» **What you need to do**
Write out every record again, exactly.

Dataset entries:
[Start of section]

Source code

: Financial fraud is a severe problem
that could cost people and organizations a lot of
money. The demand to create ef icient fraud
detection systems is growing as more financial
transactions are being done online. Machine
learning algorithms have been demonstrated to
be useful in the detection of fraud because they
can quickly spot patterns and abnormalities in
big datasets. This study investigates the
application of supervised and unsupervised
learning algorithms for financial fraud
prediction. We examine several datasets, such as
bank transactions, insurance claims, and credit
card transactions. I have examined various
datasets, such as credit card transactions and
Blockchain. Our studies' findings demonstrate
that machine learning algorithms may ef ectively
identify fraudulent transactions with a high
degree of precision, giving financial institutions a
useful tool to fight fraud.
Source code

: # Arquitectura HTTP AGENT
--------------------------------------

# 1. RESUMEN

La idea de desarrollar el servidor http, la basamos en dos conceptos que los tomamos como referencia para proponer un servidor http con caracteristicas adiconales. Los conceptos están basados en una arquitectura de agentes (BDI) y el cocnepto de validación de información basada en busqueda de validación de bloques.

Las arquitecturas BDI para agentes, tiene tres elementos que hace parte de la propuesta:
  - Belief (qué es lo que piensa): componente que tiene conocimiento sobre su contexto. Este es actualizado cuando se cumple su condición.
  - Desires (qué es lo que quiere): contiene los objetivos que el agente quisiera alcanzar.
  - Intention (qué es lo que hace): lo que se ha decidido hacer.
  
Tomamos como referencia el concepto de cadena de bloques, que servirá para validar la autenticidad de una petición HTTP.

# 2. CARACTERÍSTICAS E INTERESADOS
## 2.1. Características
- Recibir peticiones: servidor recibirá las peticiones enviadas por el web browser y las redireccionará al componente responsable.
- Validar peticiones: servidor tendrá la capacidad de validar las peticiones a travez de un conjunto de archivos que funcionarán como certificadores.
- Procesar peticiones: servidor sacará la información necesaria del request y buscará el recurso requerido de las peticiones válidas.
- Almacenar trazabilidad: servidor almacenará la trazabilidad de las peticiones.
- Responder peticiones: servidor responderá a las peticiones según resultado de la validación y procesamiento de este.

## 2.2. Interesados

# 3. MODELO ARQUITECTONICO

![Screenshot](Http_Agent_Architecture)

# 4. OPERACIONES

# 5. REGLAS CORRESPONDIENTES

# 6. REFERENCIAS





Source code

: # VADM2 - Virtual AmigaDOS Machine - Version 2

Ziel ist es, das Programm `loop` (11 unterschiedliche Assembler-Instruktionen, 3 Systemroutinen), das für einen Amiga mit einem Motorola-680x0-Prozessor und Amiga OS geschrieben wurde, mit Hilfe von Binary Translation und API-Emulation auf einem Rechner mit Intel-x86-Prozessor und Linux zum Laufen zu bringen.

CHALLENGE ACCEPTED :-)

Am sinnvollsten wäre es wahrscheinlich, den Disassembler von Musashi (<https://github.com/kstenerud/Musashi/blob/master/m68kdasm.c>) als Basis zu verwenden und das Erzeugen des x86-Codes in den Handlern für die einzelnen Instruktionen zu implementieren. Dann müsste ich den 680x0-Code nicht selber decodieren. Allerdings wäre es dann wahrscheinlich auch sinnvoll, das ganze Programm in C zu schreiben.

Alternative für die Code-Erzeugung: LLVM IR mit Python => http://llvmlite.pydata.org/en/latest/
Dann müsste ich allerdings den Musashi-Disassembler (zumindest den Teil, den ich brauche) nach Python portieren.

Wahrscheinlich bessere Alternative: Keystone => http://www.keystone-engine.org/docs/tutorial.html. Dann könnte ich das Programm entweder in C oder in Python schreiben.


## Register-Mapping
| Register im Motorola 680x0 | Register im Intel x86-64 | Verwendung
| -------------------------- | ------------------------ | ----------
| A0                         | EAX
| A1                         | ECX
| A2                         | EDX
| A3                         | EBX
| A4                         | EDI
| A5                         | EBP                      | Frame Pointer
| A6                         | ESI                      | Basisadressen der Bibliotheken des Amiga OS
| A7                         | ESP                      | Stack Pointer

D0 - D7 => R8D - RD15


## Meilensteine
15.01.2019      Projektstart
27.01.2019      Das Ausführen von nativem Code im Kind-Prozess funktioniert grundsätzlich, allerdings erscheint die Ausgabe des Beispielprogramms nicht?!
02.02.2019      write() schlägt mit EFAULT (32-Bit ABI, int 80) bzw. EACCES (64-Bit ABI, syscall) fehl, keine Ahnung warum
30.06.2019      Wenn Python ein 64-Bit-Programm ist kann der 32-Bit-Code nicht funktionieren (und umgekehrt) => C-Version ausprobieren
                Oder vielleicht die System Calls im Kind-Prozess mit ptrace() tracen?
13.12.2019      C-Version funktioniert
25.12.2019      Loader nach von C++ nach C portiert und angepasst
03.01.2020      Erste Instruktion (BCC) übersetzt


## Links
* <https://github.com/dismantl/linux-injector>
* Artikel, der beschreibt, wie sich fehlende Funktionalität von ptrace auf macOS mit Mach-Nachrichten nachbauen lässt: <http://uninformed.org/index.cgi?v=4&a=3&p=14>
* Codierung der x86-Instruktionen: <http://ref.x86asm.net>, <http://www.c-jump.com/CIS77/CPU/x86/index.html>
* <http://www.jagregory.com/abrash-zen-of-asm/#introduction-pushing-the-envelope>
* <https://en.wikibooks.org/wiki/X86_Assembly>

[End of section]

» **Solution for this problem**
Source code

: Financial fraud is a severe problem
that could cost people and organizations a lot of
money. The demand to create ef icient fraud
detection systems is growing as more financial
transactions are being done online. Machine
learning algorithms have been demonstrated to
be useful in the detection of fraud because they
can quickly spot patterns and abnormalities in
big datasets. This study investigates the
application of supervised and unsupervised
learning algorithms for financial fraud
prediction. We examine several datasets, such as
bank transactions, insurance claims, and credit
card transactions. I have examined various
datasets, such as credit card transactions and
Blockchain. Our studies' findings demonstrate
that machine learning algorithms may ef ectively
identify fraudulent transactions with a high
degree of precision, giving financial institutions a
useful tool to fight fraud.
Source code

: # Arquitectura HTTP AGENT
--------------------------------------

# 1. RESUMEN

La idea de desarrollar el servidor http, la basamos en dos conceptos que los tomamos como referencia para proponer un servidor http con caracteristicas adiconales. Los conceptos están basados en una arquitectura de agentes (BDI) y el cocnepto de validación de información basada en busqueda de validación de bloques.

Las arquitecturas BDI para agentes, tiene tres elementos que hace parte de la propuesta:
  - Belief (qué es lo que piensa): componente que tiene conocimiento sobre su contexto. Este es actualizado cuando se cumple su condición.
  - Desires (qué es lo que quiere): contiene los objetivos que el agente quisiera alcanzar.
  - Intention (qué es lo que hace): lo que se ha decidido hacer.
  
Tomamos como referencia el concepto de cadena de bloques, que servirá para validar la autenticidad de una petición HTTP.

# 2. CARACTERÍSTICAS E INTERESADOS
## 2.1. Características
- Recibir peticiones: servidor recibirá las peticiones enviadas por el web browser y las redireccionará al componente responsable.
- Validar peticiones: servidor tendrá la capacidad de validar las peticiones a travez de un conjunto de archivos que funcionarán como certificadores.
- Procesar peticiones: servidor sacará la información necesaria del request y buscará el recurso requerido de las peticiones válidas.
- Almacenar trazabilidad: servidor almacenará la trazabilidad de las peticiones.
- Responder peticiones: servidor responderá a las peticiones según resultado de la validación y procesamiento de este.

## 2.2. Interesados

# 3. MODELO ARQUITECTONICO

![Screenshot](Http_Agent_Architecture)

# 4. OPERACIONES

# 5. REGLAS CORRESPONDIENTES

# 6. REFERENCIAS





Source code

: # VADM2 - Virtual AmigaDOS Machine - Version 2

Ziel ist es, das Programm `loop` (11 unterschiedliche Assembler-Instruktionen, 3 Systemroutinen), das für einen Amiga mit einem Motorola-680x0-Prozessor und Amiga OS geschrieben wurde, mit Hilfe von Binary Translation und API-Emulation auf einem Rechner mit Intel-x86-Prozessor und Linux zum Laufen zu bringen.

CHALLENGE ACCEPTED :-)

Am sinnvollsten wäre es wahrscheinlich, den Disassembler von Musashi (<https://github.com/kstenerud/Musashi/blob/master/m68kdasm.c>) als Basis zu verwenden und das Erzeugen des x86-Codes in den Handlern für die einzelnen Instruktionen zu implementieren. Dann müsste ich den 680x0-Code nicht selber decodieren. Allerdings wäre es dann wahrscheinlich auch sinnvoll, das ganze Programm in C zu schreiben.

Alternative für die Code-Erzeugung: LLVM IR mit Python => http://llvmlite.pydata.org/en/latest/
Dann müsste ich allerdings den Musashi-Disassembler (zumindest den Teil, den ich brauche) nach Python portieren.

Wahrscheinlich bessere Alternative: Keystone => http://www.keystone-engine.org/docs/tutorial.html. Dann könnte ich das Programm entweder in C oder in Python schreiben.


## Register-Mapping
| Register im Motorola 680x0 | Register im Intel x86-64 | Verwendung
| -------------------------- | ------------------------ | ----------
| A0                         | EAX
| A1                         | ECX
| A2                         | EDX
| A3                         | EBX
| A4                         | EDI
| A5                         | EBP                      | Frame Pointer
| A6                         | ESI                      | Basisadressen der Bibliotheken des Amiga OS
| A7                         | ESP                      | Stack Pointer

D0 - D7 => R8D - RD15


## Meilensteine
15.01.2019      Projektstart
27.01.2019      Das Ausführen von nativem Code im Kind-Prozess funktioniert grundsätzlich, allerdings erscheint die Ausgabe des Beispielprogramms nicht?!
02.02.2019      write() schlägt mit EFAULT (32-Bit ABI, int 80) bzw. EACCES (64-Bit ABI, syscall) fehl, keine Ahnung warum
30.06.2019      Wenn Python ein 64-Bit-Programm ist kann der 32-Bit-Code nicht funktionieren (und umgekehrt) => C-Version ausprobieren
                Oder vielleicht die System Calls im Kind-Prozess mit ptrace() tracen?
13.12.2019      C-Version funktioniert
25.12.2019      Loader nach von C++ nach C portiert und angepasst
03.01.2020      Erste Instruktion (BCC) übersetzt


## Links
* <https://github.com/dismantl/linux-injector>
* Artikel, der beschreibt, wie sich fehlende Funktionalität von ptrace auf macOS mit Mach-Nachrichten nachbauen lässt: <http://uninformed.org/index.cgi?v=4&a=3&p=14>
* Codierung der x86-Instruktionen: <http://ref.x86asm.net>, <http://www.c-jump.com/CIS77/CPU/x86/index.html>
* <http://www.jagregory.com/abrash-zen-of-asm/#introduction-pushing-the-envelope>
* <https://en.wikibooks.org/wiki/X86_Assembly>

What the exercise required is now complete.